Exit la Commission nationale des médicaments vétérinaires (CNMV), place à un comité d’experts spécialisés et indépendants (CES). Le changement a été acté par un décret paru au JO du 21 août. « Cette suppression fait suite à l’affaire Mediator, explique Jean-Pierre Orand, directeur de l’Agence nationale du médicament vétérinaire à l’Anses (Agence nationale de sécurité sanitaire de l’alimentation, de l’environnement et du travail). Des audits ont été menés par les inspections générales et le ministère de l’Agriculture. Ils ont soulevé la question des conflits d’intérêt et recommandé la suppression de cette commission qui comprenait 5 membres de droit et 2 représentants des laboratoires pour la remplacer par un comité d’experts à l’instar de ceux qui existent déjà à l’Anses. » La CNMV avait deux grandes missions : donner un avis sur les demandes d’AMM des médicaments vétérinaires et se prononcer sur les questions de pharmacovigilance. Elle comprenait aussi 18 experts dont 5 vétérinaires et 2 pharmaciens. « Nous avons lancé l’appel à candidatures, clos mi-juillet. Nous avons défini des compétences techniques nécessaires et non des métiers, détaille Jean-Pierre Orand. Le CES, qui devrait comprendre de 15 à 20 experts, sera opérationnel début 2014. »

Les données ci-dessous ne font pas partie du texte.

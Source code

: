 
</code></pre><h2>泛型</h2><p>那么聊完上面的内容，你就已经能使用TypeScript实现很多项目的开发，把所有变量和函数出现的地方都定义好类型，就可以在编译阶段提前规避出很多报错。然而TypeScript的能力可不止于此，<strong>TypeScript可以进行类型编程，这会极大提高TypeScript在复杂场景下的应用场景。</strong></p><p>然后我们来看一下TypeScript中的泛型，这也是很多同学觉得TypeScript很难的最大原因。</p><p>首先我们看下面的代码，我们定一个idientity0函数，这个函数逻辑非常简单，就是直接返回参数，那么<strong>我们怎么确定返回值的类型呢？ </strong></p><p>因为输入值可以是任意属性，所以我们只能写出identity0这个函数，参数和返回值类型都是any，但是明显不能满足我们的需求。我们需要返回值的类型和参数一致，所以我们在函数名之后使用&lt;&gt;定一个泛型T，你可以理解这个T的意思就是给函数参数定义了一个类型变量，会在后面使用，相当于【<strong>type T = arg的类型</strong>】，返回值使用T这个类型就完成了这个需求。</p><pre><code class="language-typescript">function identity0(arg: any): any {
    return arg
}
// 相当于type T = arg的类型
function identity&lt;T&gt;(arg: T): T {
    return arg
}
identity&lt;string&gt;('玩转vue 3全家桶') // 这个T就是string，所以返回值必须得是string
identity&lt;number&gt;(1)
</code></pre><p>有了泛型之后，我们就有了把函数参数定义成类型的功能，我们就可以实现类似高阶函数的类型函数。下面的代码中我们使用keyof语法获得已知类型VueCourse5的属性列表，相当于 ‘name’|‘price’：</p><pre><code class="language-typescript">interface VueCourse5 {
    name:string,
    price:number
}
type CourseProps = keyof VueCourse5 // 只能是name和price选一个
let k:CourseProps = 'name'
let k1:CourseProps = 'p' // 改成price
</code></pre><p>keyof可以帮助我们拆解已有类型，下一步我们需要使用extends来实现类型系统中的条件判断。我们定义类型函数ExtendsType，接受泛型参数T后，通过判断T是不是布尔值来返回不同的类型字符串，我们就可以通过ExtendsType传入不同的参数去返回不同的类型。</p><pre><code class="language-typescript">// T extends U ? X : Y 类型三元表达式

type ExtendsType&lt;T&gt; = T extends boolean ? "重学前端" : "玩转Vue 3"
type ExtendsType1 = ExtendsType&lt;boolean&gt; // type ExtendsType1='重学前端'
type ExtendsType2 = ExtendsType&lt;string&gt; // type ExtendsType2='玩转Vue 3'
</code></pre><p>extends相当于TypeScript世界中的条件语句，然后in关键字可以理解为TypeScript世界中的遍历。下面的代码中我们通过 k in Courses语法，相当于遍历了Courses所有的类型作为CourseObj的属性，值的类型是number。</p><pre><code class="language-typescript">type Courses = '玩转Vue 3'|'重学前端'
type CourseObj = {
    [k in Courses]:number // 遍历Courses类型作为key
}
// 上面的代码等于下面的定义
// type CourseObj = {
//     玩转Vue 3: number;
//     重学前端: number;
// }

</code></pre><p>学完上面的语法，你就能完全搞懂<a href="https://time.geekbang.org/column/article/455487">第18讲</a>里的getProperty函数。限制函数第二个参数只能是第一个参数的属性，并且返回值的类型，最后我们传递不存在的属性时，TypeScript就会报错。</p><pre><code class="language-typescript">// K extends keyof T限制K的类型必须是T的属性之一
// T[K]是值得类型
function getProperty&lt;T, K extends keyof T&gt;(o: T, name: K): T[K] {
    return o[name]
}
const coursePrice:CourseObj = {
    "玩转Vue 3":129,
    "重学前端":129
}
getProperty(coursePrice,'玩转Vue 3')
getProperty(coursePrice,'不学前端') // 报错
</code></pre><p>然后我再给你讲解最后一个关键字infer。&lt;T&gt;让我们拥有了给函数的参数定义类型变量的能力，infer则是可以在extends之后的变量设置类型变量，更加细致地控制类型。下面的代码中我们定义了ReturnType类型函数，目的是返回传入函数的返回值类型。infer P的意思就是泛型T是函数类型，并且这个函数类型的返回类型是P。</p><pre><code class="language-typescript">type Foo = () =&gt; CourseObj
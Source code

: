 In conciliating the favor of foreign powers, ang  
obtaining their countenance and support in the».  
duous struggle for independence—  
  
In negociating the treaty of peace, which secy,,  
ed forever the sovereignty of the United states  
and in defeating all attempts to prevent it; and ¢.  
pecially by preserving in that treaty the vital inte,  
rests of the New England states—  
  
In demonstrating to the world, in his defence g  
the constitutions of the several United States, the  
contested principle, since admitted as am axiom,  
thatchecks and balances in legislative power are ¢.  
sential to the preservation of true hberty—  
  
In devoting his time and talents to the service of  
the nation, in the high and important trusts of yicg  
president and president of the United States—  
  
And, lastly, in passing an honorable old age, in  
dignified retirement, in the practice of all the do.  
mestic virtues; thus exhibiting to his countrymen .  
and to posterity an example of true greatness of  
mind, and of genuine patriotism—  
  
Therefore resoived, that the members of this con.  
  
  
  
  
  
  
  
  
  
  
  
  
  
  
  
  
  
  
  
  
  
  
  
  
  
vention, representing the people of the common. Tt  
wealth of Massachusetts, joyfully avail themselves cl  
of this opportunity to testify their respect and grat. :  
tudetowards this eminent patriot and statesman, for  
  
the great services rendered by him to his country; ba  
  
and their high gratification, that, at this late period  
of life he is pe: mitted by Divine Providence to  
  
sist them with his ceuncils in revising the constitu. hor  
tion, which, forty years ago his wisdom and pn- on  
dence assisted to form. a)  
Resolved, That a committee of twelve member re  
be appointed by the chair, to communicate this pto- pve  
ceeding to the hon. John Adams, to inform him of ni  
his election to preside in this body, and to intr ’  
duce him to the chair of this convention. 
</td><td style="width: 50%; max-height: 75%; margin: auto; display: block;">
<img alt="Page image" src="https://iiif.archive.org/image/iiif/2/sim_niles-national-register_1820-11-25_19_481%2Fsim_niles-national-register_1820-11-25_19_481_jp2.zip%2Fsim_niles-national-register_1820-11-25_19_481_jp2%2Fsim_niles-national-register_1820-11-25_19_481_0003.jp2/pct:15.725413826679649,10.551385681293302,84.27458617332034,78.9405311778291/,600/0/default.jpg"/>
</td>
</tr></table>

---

Interdire toutes les remises commerciales

L’IGAS (inspection générale des affaires sociales), l’IGF (inspection générale des finances ) et le Conseil général de l’agriculture, de l’alimentation et des espaces ruraux se sont aussi penchés sur les conflits d’intérêt entre vétérinaires et industriels dans leur rapport sur « L’encadrement des pratiques commerciales pouvant influencer la prescription des antibiotiques vétérinaires », rendu public le 16 juillet. Les rapporteurs émettent 11 recommandations pour réduire la consommation d’antibiotiques vétérinaires (15 % du marché total des médicaments vétérinaires), l’un des objectifs du plan Ecoantibio 2017. Ils préconisent « d’interdire par la loi les remises sur les volumes d’antibiotiques achetés et toutes les autres formes de pratiques commerciales y concourant. » Les taux de remises peuvent atteindre plus de 50 %. Cette interdiction devrait aboutir à un prix d’achat unique « quel que soit le volume d’antibiotiques achetés et quel que soit l’ayant droit ». Il s’agit d’« affranchir les vétérinaires des pratiques commerciales qui pourraient influencer leurs prescriptions », sachant que ces derniers ont capté 78,4 % de la vente des médicaments vétérinaires en 2011. Quant au découplage prescription/délivrance, les rapporteurs l’excluent pour diverses raisons. Un découplage menacerait les revenus des vétérinaires ruraux et leur existence, alors que l’État s’appuie sur leur maillage pour notamment faire face aux épidémies. Les pharmaciens sont aussi loin d’être opérationnels s’ils devaient assurer la totale délivrance des médicaments vétérinaires (une trentaine de pharmacies spécialisées et 150 officines qui ont une activité régulière « bien qu’accessoire », selon le rapport). Enfin, la réduction de la consommation d’antibiotiques vétérinaires n’est pas liée au découplage. Néanmoins, si l’interdiction des remises ne porte pas ses fruits d’ici 5 ans, « il pourra alors être nécessaire de réexaminer » la question du découplage.

Peu d’innovations

Il y a environ 2 700 AMM de médicaments vétérinaires. Les demandes d’AMM suivent les mêmes procédures que celles des médicaments humains : AMM nationale (5 % des molécules), AMM européenne après avis du Comité des médicaments à usage vétérinaire de l’Agence européenne du médicament, reconnaissance mutuelle. « Il y a peu d’innovations, constate Jean-Pierre Orand, directeur de l’Agence nationale du médicament vétérinaire. Les dernières AMM accordées l’ont été pour des vaccins contre la maladie de Schmallenberg, qui provoque des malformations chez les veaux et agneaux. Quant aux génériques, ils se sont développés, ce qui pose d’ailleurs un vrai problème pour les antibiotiques… ».